Further appeals failed because of obvious reasons—the boy was simply “too dangerous” to let live.
He seemed destined to spend his life in the condemned cell, where he was heard reciting Swami Vivekananda’s sayings, singing Tagore songs, and reading inspirational scriptures. He left a legacy; not just of heroism, but of the soulful words those legends lived by.
Contents of his invaluable letters were heavily censored by the Jail Authority. But his last letter to his mother remained intact, as it was passed in secret.
In the letter, Pradyot reiterates his pride at dying for a purpose and his contentment in choosing a martyr’s death over an ordinary one, calling the gallows but “a British Joke”.
In the header, he wrote the Sanskrit saying “jananī janmabhūmiśca svargādapi garīyasī” which translates into “Mother and Motherland are superior to heaven”.
The notion reverberates into the words penned by the young rebel when he tells his mother that she and his motherland have ever been a unified entity to his eyes, and it is their agony and accumulating hunger for justice that solidified into a revolutionary blaze inside him.
He boldly claims, “We don’t kill people, we save them. Bengal is not fully aware of this fact yet—that is why most of them misunderstand us; the “non-violents” curse our “violent nature”… but our ideal is far beyond their grasp. We fight, only to save humanity from the violent cruelty of humans….They mock us as “too emotional”.
“How does a whole lot of educated youngsters suddenly start to become too emotional at once? The old people show sympathy and form committees to reform us “misguided youth” – very selflessly indeed!
“You know, mother, this is nothing but pure pretentious nonsense.

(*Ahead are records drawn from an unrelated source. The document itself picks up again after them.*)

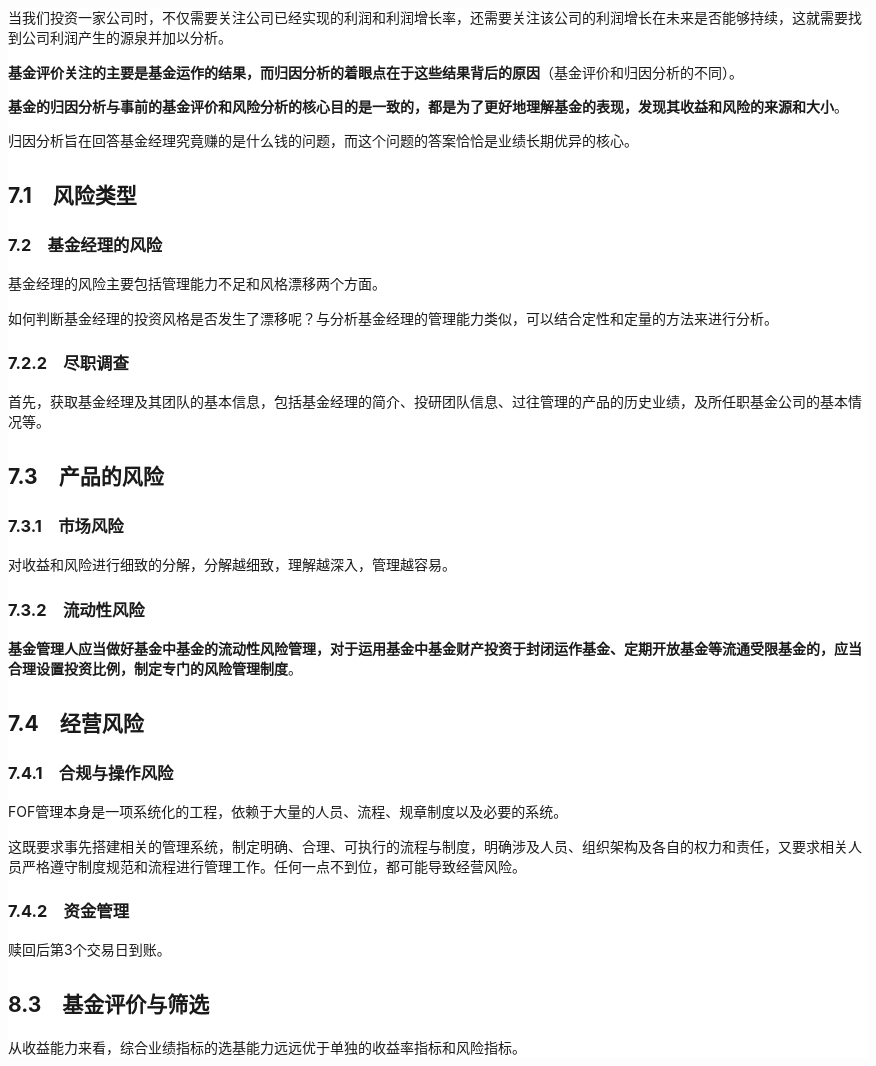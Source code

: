 

当我们投资一家公司时，不仅需要关注公司已经实现的利润和利润增长率，还需要关注该公司的利润增长在未来是否能够持续，这就需要找到公司利润产生的源泉并加以分析。



**基金评价关注的主要是基金运作的结果，而归因分析的着眼点在于这些结果背后的原因**（基金评价和归因分析的不同）。



**基金的归因分析与事前的基金评价和风险分析的核心目的是一致的，都是为了更好地理解基金的表现，发现其收益和风险的来源和大小**。



归因分析旨在回答基金经理究竟赚的是什么钱的问题，而这个问题的答案恰恰是业绩长期优异的核心。



## 7.1　风险类型

### 7.2　基金经理的风险

基金经理的风险主要包括管理能力不足和风格漂移两个方面。

如何判断基金经理的投资风格是否发生了漂移呢？与分析基金经理的管理能力类似，可以结合定性和定量的方法来进行分析。

### 7.2.2　尽职调查

首先，获取基金经理及其团队的基本信息，包括基金经理的简介、投研团队信息、过往管理的产品的历史业绩，及所任职基金公司的基本情况等。

## 7.3　产品的风险

### 7.3.1　市场风险

对收益和风险进行细致的分解，分解越细致，理解越深入，管理越容易。

### 7.3.2　流动性风险

**基金管理人应当做好基金中基金的流动性风险管理，对于运用基金中基金财产投资于封闭运作基金、定期开放基金等流通受限基金的，应当合理设置投资比例，制定专门的风险管理制度**。

## 7.4　经营风险

### 7.4.1　合规与操作风险

FOF管理本身是一项系统化的工程，依赖于大量的人员、流程、规章制度以及必要的系统。

这既要求事先搭建相关的管理系统，制定明确、合理、可执行的流程与制度，明确涉及人员、组织架构及各自的权力和责任，又要求相关人员严格遵守制度规范和流程进行管理工作。任何一点不到位，都可能导致经营风险。

### 7.4.2　资金管理

赎回后第3个交易日到账。



## 8.3　基金评价与筛选

从收益能力来看，综合业绩指标的选基能力远远优于单独的收益率指标和风险指标。
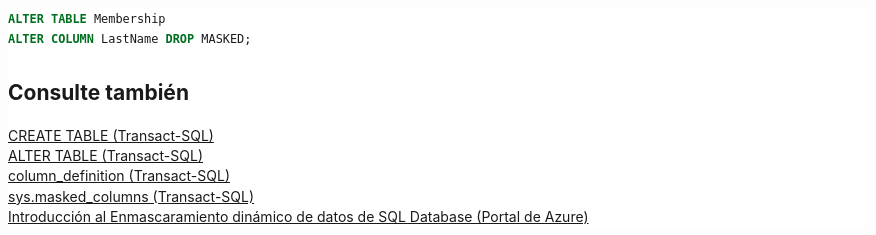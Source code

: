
 ```sql  
ALTER TABLE Membership   
ALTER COLUMN LastName DROP MASKED;  
```  
  
## <a name="see-also"></a>Consulte también  
 [CREATE TABLE &#40;Transact-SQL&#41;](../../t-sql/statements/create-table-transact-sql.md)   
 [ALTER TABLE &#40;Transact-SQL&#41;](../../t-sql/statements/alter-table-transact-sql.md)   
 [column_definition &#40;Transact-SQL&#41;](../../t-sql/statements/alter-table-column-definition-transact-sql.md)   
 [sys.masked_columns &#40;Transact-SQL&#41;](../../relational-databases/system-catalog-views/sys-masked-columns-transact-sql.md)   
 [Introducción al Enmascaramiento dinámico de datos de SQL Database (Portal de Azure)](/azure/azure-sql/database/dynamic-data-masking-overview)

With no intention to hurt anyone, I must say it is quite clear as daylight that those who want to hold us back, are either senile or downright cowards.

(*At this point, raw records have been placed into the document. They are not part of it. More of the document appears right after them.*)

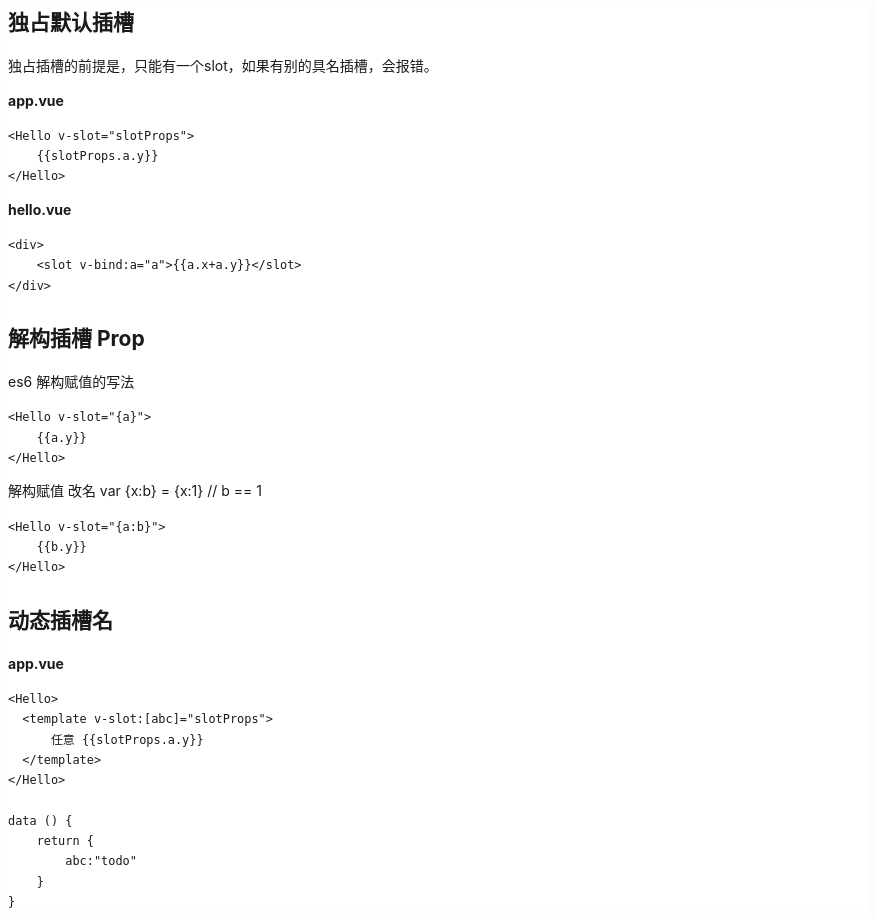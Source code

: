 ## 独占默认插槽

独占插槽的前提是，只能有一个slot，如果有别的具名插槽，会报错。

**app.vue**

```
<Hello v-slot="slotProps">
    {{slotProps.a.y}}
</Hello>
```

**hello.vue**

```
<div>
    <slot v-bind:a="a">{{a.x+a.y}}</slot>
</div>
```

## 解构插槽 Prop

es6 解构赋值的写法

```
<Hello v-slot="{a}">
    {{a.y}}
</Hello>
```

解构赋值 改名 var {x:b} = {x:1} // b == 1

```
<Hello v-slot="{a:b}">
    {{b.y}}
</Hello>
```


## 动态插槽名

**app.vue**

```
<Hello>
  <template v-slot:[abc]="slotProps">
      任意 {{slotProps.a.y}}
  </template>
</Hello>

data () {
    return {
        abc:"todo"  
    }
}
```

“Revolution is not a fun thing to engage in. But it comes into relevance in every era to save mankind from destruction. I pay my respects to the old ones—they are my revered seniors but they put too much value on simple moves and small achievements.

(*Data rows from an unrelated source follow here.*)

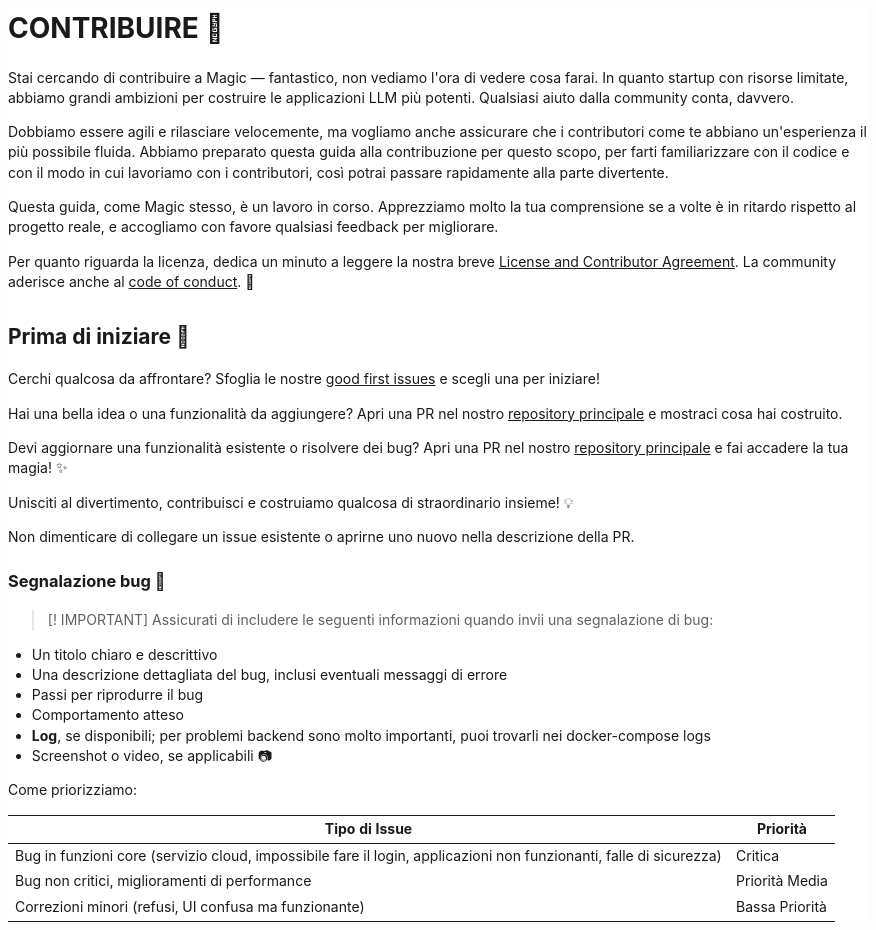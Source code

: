 # CONTRIBUIRE 🎉

Stai cercando di contribuire a Magic — fantastico, non vediamo l'ora di vedere cosa farai. In quanto startup con risorse limitate, abbiamo grandi ambizioni per costruire le applicazioni LLM più potenti. Qualsiasi aiuto dalla community conta, davvero.

Dobbiamo essere agili e rilasciare velocemente, ma vogliamo anche assicurare che i contributori come te abbiano un'esperienza il più possibile fluida. Abbiamo preparato questa guida alla contribuzione per questo scopo, per farti familiarizzare con il codice e con il modo in cui lavoriamo con i contributori, così potrai passare rapidamente alla parte divertente.

Questa guida, come Magic stesso, è un lavoro in corso. Apprezziamo molto la tua comprensione se a volte è in ritardo rispetto al progetto reale, e accogliamo con favore qualsiasi feedback per migliorare.

Per quanto riguarda la licenza, dedica un minuto a leggere la nostra breve [License and Contributor Agreement](./LICENSE). La community aderisce anche al [code of conduct](https://github.com/dtyq/.github/blob/main/CODE_OF_CONDUCT.md). 📜

## Prima di iniziare 🔎

Cerchi qualcosa da affrontare? Sfoglia le nostre [good first issues](https://github.com/dtyq/magic/issues?q=is%3Aissue%20state%3Aopen%20label%3A%22good%20first%20issue%22) e scegli una per iniziare!

Hai una bella idea o una funzionalità da aggiungere? Apri una PR nel nostro [repository principale](https://github.com/dtyq/magic) e mostraci cosa hai costruito.

Devi aggiornare una funzionalità esistente o risolvere dei bug? Apri una PR nel nostro [repository principale](https://github.com/dtyq/magic) e fai accadere la tua magia! ✨

Unisciti al divertimento, contribuisci e costruiamo qualcosa di straordinario insieme! 💡

Non dimenticare di collegare un issue esistente o aprirne uno nuovo nella descrizione della PR.

### Segnalazione bug 🐛

> [! IMPORTANT]
> Assicurati di includere le seguenti informazioni quando invii una segnalazione di bug:

- Un titolo chiaro e descrittivo
- Una descrizione dettagliata del bug, inclusi eventuali messaggi di errore
- Passi per riprodurre il bug
- Comportamento atteso
- **Log**, se disponibili; per problemi backend sono molto importanti, puoi trovarli nei docker-compose logs
- Screenshot o video, se applicabili 📷

Come priorizziamo:

| Tipo di Issue                                                                                 | Priorità        |
| --------------------------------------------------------------------------------------------- | --------------- |
| Bug in funzioni core (servizio cloud, impossibile fare il login, applicazioni non funzionanti, falle di sicurezza) | Critica         |
| Bug non critici, miglioramenti di performance                                                 | Priorità Media  |
| Correzioni minori (refusi, UI confusa ma funzionante)                                         | Bassa Priorità  |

“So when they try to drag us down, we have no choice but to consider the experienced old men as children. I do not care about those whose blood cells are sold into slavery—they would be caught up in their own mess in due course.
“But the moderates are those I pity—they have education and experience but not the right amount of self-respect. This bit cannot be taught, it’s a virtue of youth.”
Pradyot hammers on the point with a clear example—“If someone tortures you in front of my eyes, wouldn’t I rush in there, in a fit of righteous rage to protect you at that instant? Or would I start pondering whether it’s worthwhile, whether it’s dangerous, whether I should call the police or just observe to give a witness account in court later, whether I should write a fiery article in the newspaper in case justice is denied?
“Yes, the latter does reek of smart judgment and calm and collected thinking, but would you not recoil in horrified hatred at me then? Would you not think ‘why didn’t I poison this piece of garbage while breastfeeding it at birth?’”
The letter of one thousand Bengali words has possibly captured the essence of the rebellious spirit flowering into an inferno in erstwhile Bengal as well as the country. Pradyot muses about the beauty of the soil that would give golden harvests in the years to come, which would, in turn, lead the country to a higher level of awakening.
Pradyot was sad to say goodbye because he would not see that day in his lifetime. But he bows out on a happy note—his last written words were, “Maa, can your Pradyot ever die? Look around—millions of faces, millions of Pradyots are smiling at you! I am imperishable, immortal, and mother, I will live on forever. Bande Mataram!”
The path of Indian freedom has been paved with thousand such unsung heroes, who walked in the way of self-sacrifice as Pradyot’s last letter describes. Pradyot Bhattacharya is one of the youngest revolutionaries to be hanged by the British Empire and will forever remain an inspiration to Indian youth.